Step 8: Check Operation#
# Check the logs
docker logs aiserver-llm-server
# Check GPU usage
nvidia-smi
# Check API availability (should return model information)
curl http://localhost:3003/v1/models
Expected Result:
- The container should start successfully
- There should be no critical errors in the logs
- The API should respond to requests
- The GPU should be used for loading the model
Connecting from Another Server#
If the LLM server is running on a separate server, configure the connection from the main server.
On the Main Server#
In the .env file of the main server, specify the address of the LLM server:
# Address of the LLM server (replace with the IP or domain of your LLM server)
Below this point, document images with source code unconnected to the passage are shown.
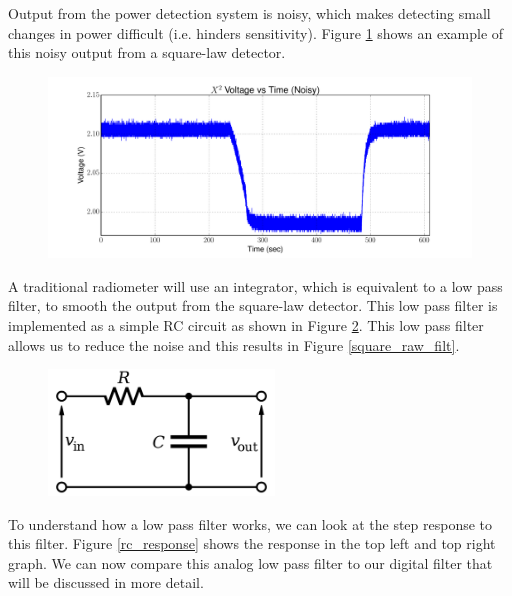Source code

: Output from the power detection system is noisy, which makes detecting small changes in power difficult (i.e. hinders sensitivity).  Figure \ref{square_raw} shows an example of this noisy output from a square-law detector.

{\begin{figure}[h!tb] 
\centering
\includegraphics[width=17cm]{Experiments/Exp1/noisy_voltage.pdf}
\label{square_raw}
\end{figure}
}

A traditional radiometer will use an integrator, which is equivalent to a low pass filter, to smooth the output from the square-law detector.  This low pass filter is implemented as a simple RC circuit as shown in Figure \ref{rc_circuit}.  This low pass filter allows us to reduce the noise and this results in Figure \ref{square_raw_filt}.  

{\begin{figure}[h!tb] 
\centering
\includegraphics[width=6cm]{Images/rc_lpf.png}
\label{rc_circuit}
\end{figure}
}

To understand how a low pass filter works, we can look at the step response to this filter.  Figure \ref{rc_response} shows the response in the top left and top right graph.  We can now compare this analog low pass filter to our digital filter that will be discussed in more detail.  


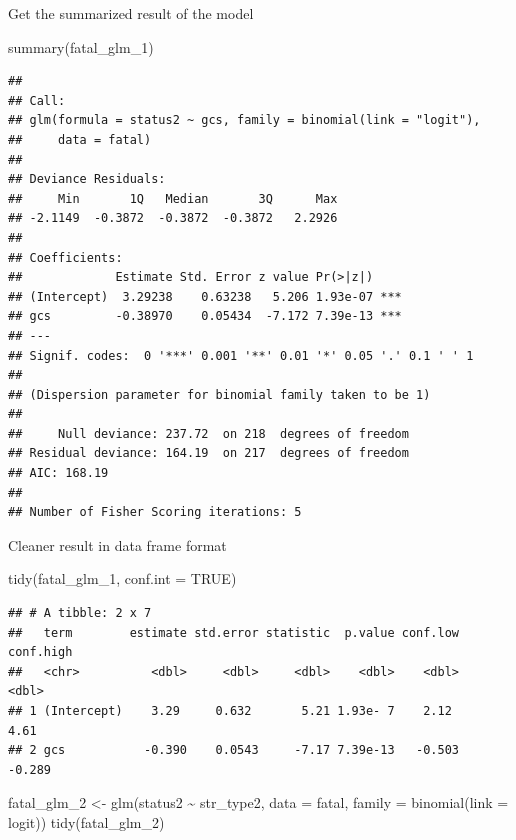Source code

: \documentclass[
]{book}
\makeatletter
\newenvironment{Shaded}{\begin{snugshade}}{\end{snugshade}}
\newcommand{\AttributeTok}[1]{\textcolor[rgb]{0.61,0.61,0.61}{#1}}
\newcommand{\ConstantTok}[1]{\textcolor[rgb]{0,0,0}{#1}}
\newcommand{\FunctionTok}[1]{\textcolor[rgb]{0,0,0}{#1}}
\newcommand{\NormalTok}[1]{#1}
\newcommand{\OtherTok}[1]{\textcolor[rgb]{0.37,0.37,0.37}{#1}}
\newcommand{\SpecialCharTok}[1]{\textcolor[rgb]{0,0,0}{#1}}
\newcommand{\StringTok}[1]{\textcolor[rgb]{0.5,0.5,0.5}{#1}}
\newenvironment{kframe}{%
\medskip{}
\setlength{\fboxsep}{.8em}
 \def\at@end@of@kframe{}%
 \ifinner\ifhmode%
  \def\at@end@of@kframe{\end{minipage}}%
  \begin{minipage}{\columnwidth}%
 \fi\fi%
 \def\FrameCommand##1{\hskip\@totalleftmargin \hskip-\fboxsep
 \colorbox{shadecolor}{##1}\hskip-\fboxsep
     \hskip-\linewidth \hskip-\@totalleftmargin \hskip\columnwidth}%
 \MakeFramed {\advance\hsize-\width
   \@totalleftmargin\z@ \linewidth\hsize
   \@setminipage}}%
 {\par\unskip\endMakeFramed%
 \at@end@of@kframe}
\renewenvironment{Shaded}{\begin{kframe}}{\end{kframe}}
\makeatother
\begin{document}
Get the summarized result of the model

\begin{Shaded}
\begin{Highlighting}[]
\FunctionTok{summary}\NormalTok{(fatal\_glm\_1)}
\end{Highlighting}
\end{Shaded}

\begin{verbatim}
## 
## Call:
## glm(formula = status2 ~ gcs, family = binomial(link = "logit"), 
##     data = fatal)
## 
## Deviance Residuals: 
##     Min       1Q   Median       3Q      Max  
## -2.1149  -0.3872  -0.3872  -0.3872   2.2926  
## 
## Coefficients:
##             Estimate Std. Error z value Pr(>|z|)    
## (Intercept)  3.29238    0.63238   5.206 1.93e-07 ***
## gcs         -0.38970    0.05434  -7.172 7.39e-13 ***
## ---
## Signif. codes:  0 '***' 0.001 '**' 0.01 '*' 0.05 '.' 0.1 ' ' 1
## 
## (Dispersion parameter for binomial family taken to be 1)
## 
##     Null deviance: 237.72  on 218  degrees of freedom
## Residual deviance: 164.19  on 217  degrees of freedom
## AIC: 168.19
## 
## Number of Fisher Scoring iterations: 5
\end{verbatim}

Cleaner result in data frame format

\begin{Shaded}
\begin{Highlighting}[]
\FunctionTok{tidy}\NormalTok{(fatal\_glm\_1, }\AttributeTok{conf.int =} \ConstantTok{TRUE}\NormalTok{)}
\end{Highlighting}
\end{Shaded}

\begin{verbatim}
## # A tibble: 2 x 7
##   term        estimate std.error statistic  p.value conf.low conf.high
##   <chr>          <dbl>     <dbl>     <dbl>    <dbl>    <dbl>     <dbl>
## 1 (Intercept)    3.29     0.632       5.21 1.93e- 7    2.12      4.61 
## 2 gcs           -0.390    0.0543     -7.17 7.39e-13   -0.503    -0.289
\end{verbatim}

\begin{Shaded}
\begin{Highlighting}[]
\NormalTok{fatal\_glm\_2 }\OtherTok{\textless{}{-}} \FunctionTok{glm}\NormalTok{(status2 }\SpecialCharTok{\textasciitilde{}}\NormalTok{ str\_type2, }\AttributeTok{data =}\NormalTok{ fatal, }
                    \AttributeTok{family =} \FunctionTok{binomial}\NormalTok{(}\AttributeTok{link =} \StringTok{\textquotesingle{}logit\textquotesingle{}}\NormalTok{))}
\FunctionTok{tidy}\NormalTok{(fatal\_glm\_2)}
\end{Highlighting}
\end{Shaded}
\end{document}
LLM_SERVER_URL=http://192.168.1.100:3003
# or
LLM_SERVER_URL=http://llm-server.example.com:3003
Minimal Docker-Compose Configuration#
Example of a minimal docker-compose.yml for the LLM server only:
services:
aiserver-llm-server:
container_name: aiserver-llm-server
image: aiserver-llm-server:latest
restart: always
env_file:
- .env
ports:
- "3003:8000"
ipc: host
deploy:
resources:
reservations:
devices:
- driver: nvidia
count: all
capabilities: [ gpu ]
volumes:
- "./llm-server/models:/model-store"
- "./llm-server/templates:/model-templates"
networks:
- llm-net
networks:
llm-net:
name: llm-net
driver: bridge
Save this file as docker-compose.llm-only.yml and use:
docker compose -f docker-compose.llm-only.yml up -d
Possible Issues#
Container Does Not Start#
Problem: The container crashes immediately after starting.
Solution:
- Check the logs:
docker logs aiserver-llm-server - Ensure the GPU is available:
nvidia-smi - Check that the model exists:
ls -la llm-server/models/ - Check permissions for the model directory
Model Does Not Load#
Problem: Errors when loading the model.
Solution:
- Check the model path in
.env:LLM_COMPLETION_MODEL_NAME - Ensure the model is loaded:
ls -la llm-server/models/ - Check logs for loading errors:
docker logs aiserver-llm-server | grep -i error
Insufficient GPU Memory#
Problem: The model does not fit in GPU memory.
Solution:
- Reduce
LLM_GPU_MEMORY_UTILIZATIONin.env - Use the quantized version of the model (set
LLM_QUANTIZATION=true) - Use a smaller model
Port Not Accessible Externally#
Problem: Cannot connect to the LLM server from another server.
Solution:
- Check the firewall:
sudo ufw status - Check that the port is forwarded:
docker port aiserver-llm-server - Check Docker network settings
Monitoring#
To monitor the operation of the LLM server:
# Container status
docker ps | grep llm-server
# Resource usage
docker stats aiserver-llm-server
# GPU usage
watch -n 1 nvidia-smi
# Real-time logs
docker logs -f aiserver-llm-server
# API check
curl http://localhost:3003/health
curl http://localhost:3003/v1/models
Performance Optimization#
To optimize the performance of the LLM server:
Configure GPU Memory:
LLM_GPU_MEMORY_UTILIZATION=0.90 # Use maximum available memoryBatching Configuration:
LLM_MAX_NUM_BATCHED_TOKENS=16384 LLM_MAX_NUM_SEQS=16Use Quantization:
LLM_QUANTIZATION=true # For models that support quantization
After completing all steps, you should have the LLM server running on a separate server, which can be used from the main server or other applications via the API on port 3003.